# Huber loss

In statistics, the Huber loss is a loss function used in robust regression, that is less sensitive to outliers in data than the squared error loss. A variant for classification is also sometimes used.

## Definition Huber loss (green, $\delta =1$ ) and squared error loss (blue) as a function of $y-f(x)$ The Huber loss function describes the penalty incurred by an estimation procedure f.
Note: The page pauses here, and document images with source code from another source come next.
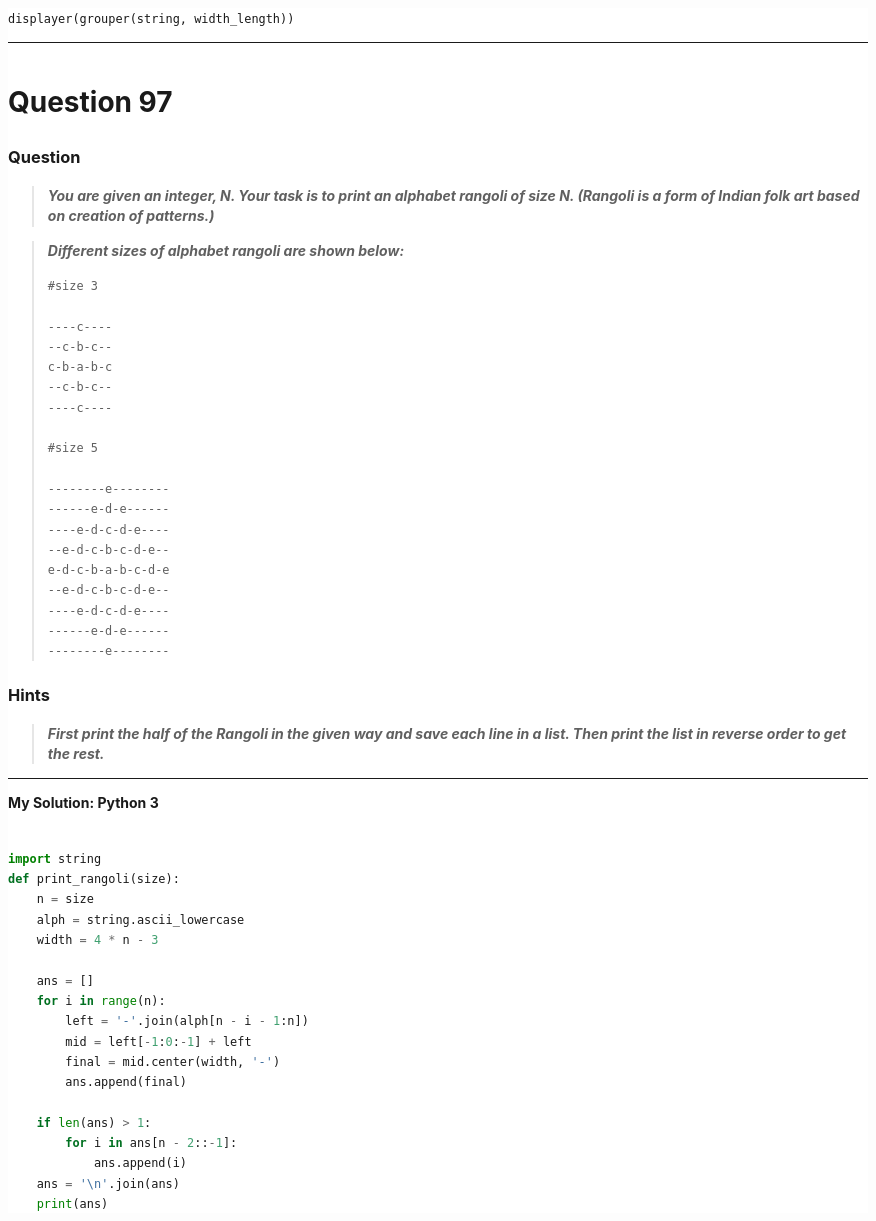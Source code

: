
 ```python
displayer(grouper(string, width_length))
```
---
# Question 97

### **Question**

> **_You are given an integer, N. Your task is to print an alphabet rangoli of size N. (Rangoli is a form of Indian folk art based on creation of patterns.)_**

> **_Different sizes of alphabet rangoli are shown below:_**
>
> ```
> #size 3
>
> ----c----
> --c-b-c--
> c-b-a-b-c
> --c-b-c--
> ----c----
>
> #size 5
>
> --------e--------
> ------e-d-e------
> ----e-d-c-d-e----
> --e-d-c-b-c-d-e--
> e-d-c-b-a-b-c-d-e
> --e-d-c-b-c-d-e--
> ----e-d-c-d-e----
> ------e-d-e------
> --------e--------
> ```

### Hints

> **_First print the half of the Rangoli in the given way and save each line in a list. Then print the list in reverse order to get the rest._**

---

**My Solution: Python 3**

```python

import string
def print_rangoli(size):
    n = size
    alph = string.ascii_lowercase
    width = 4 * n - 3

    ans = []
    for i in range(n):
        left = '-'.join(alph[n - i - 1:n])
        mid = left[-1:0:-1] + left
        final = mid.center(width, '-')
        ans.append(final)

    if len(ans) > 1:
        for i in ans[n - 2::-1]:
            ans.append(i)
    ans = '\n'.join(ans)
    print(ans)
```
Huber (1964) defines the loss function piecewise by

$L_{\delta }(a)={\begin{cases}{\frac {1}{2}}{a^{2}}&{\text{for }}|a|\leq \delta ,\\\delta \cdot \left(|a|-{\frac {1}{2}}\delta \right),&{\text{otherwise.}}\end{cases}}$ This function is quadratic for small values of a, and linear for large values, with equal values and slopes of the different sections at the two points where $|a|=\delta$ . The variable a often refers to the residuals, that is to the difference between the observed and predicted values $a=y-f(x)$ , so the former can be expanded to

$L_{\delta }(y,f(x))={\begin{cases}{\frac {1}{2}}(y-f(x))^{2}&{\text{for }}|y-f(x)|\leq \delta ,\\\delta \ \cdot \left(|y-f(x)|-{\frac {1}{2}}\delta \right),&{\text{otherwise.}}\end{cases}}$ The Huber loss is the convolution of the absolute value function with the rectangular function, scaled and translated. Thus it "smoothens out" the former's corner at the origin.

## Motivation

Two very commonly used loss functions are the squared loss, $L(a)=a^{2}$ , and the absolute loss, $L(a)=|a|$ . The squared loss function results in an arithmetic mean-unbiased estimator, and the absolute-value loss function results in a median-unbiased estimator (in the one-dimensional case, and a geometric median-unbiased estimator for the multi-dimensional case). The squared loss has the disadvantage that it has the tendency to be dominated by outliers—when summing over a set of $a$ 's (as in ${\textstyle \sum _{i=1}^{n}L(a_{i})}$ ), the sample mean is influenced too much by a few particularly large $a$ -values when the distribution is heavy tailed: in terms of estimation theory, the asymptotic relative efficiency of the mean is poor for heavy-tailed distributions.

As defined above, the Huber loss function is strongly convex in a uniform neighborhood of its minimum $a=0$ ; at the boundary of this uniform neighborhood, the Huber loss function has a differentiable extension to an affine function at points $a=-\delta$ and $a=\delta$ . These properties allow it to combine much of the sensitivity of the mean-unbiased, minimum-variance estimator of the mean (using the quadratic loss function) and the robustness of the median-unbiased estimator (using the absolute value function).

## Pseudo-Huber loss function

The Pseudo-Huber loss function can be used as a smooth approximation of the Huber loss function. It combines the best properties of L2 squared loss and L1 absolute loss by being strongly convex when close to the target/minimum and less steep for extreme values. The scale at which the Pseudo-Huber loss function transitions from L2 loss for values close to the minimum to L1 loss for extreme values and the steepness at extreme values can be controlled by the $\delta$ value. The Pseudo-Huber loss function ensures that derivatives are continuous for all degrees. It is defined as

$L_{\delta }(a)=\delta ^{2}\left({\sqrt {1+(a/\delta )^{2}}}-1\right).$ As such, this function approximates $a^{2}/2$ for small values of $a$ , and approximates a straight line with slope $\delta$ for large values of $a$ .

While the above is the most common form, other smooth approximations of the Huber loss function also exist.

## Variant for classification

For classification purposes, a variant of the Huber loss called modified Huber is sometimes used. Given a prediction $f(x)$ (a real-valued classifier score) and a true binary class label $y\in \{+1,-1\}$ , the modified Huber loss is defined as

$L(y,f(x))={\begin{cases}\max(0,1-y\,f(x))^{2}&{\textrm {for}}\,\,y\,f(x)\geq -1,\\-4y\,f(x)&{\textrm {otherwise.}}\end{cases}}$ The term $\max(0,1-y\,f(x))$ is the hinge loss used by support vector machines; the quadratically smoothed hinge loss is a generalization of $L$ .

## Applications

The Huber loss function is used in robust statistics, M-estimation and additive modelling.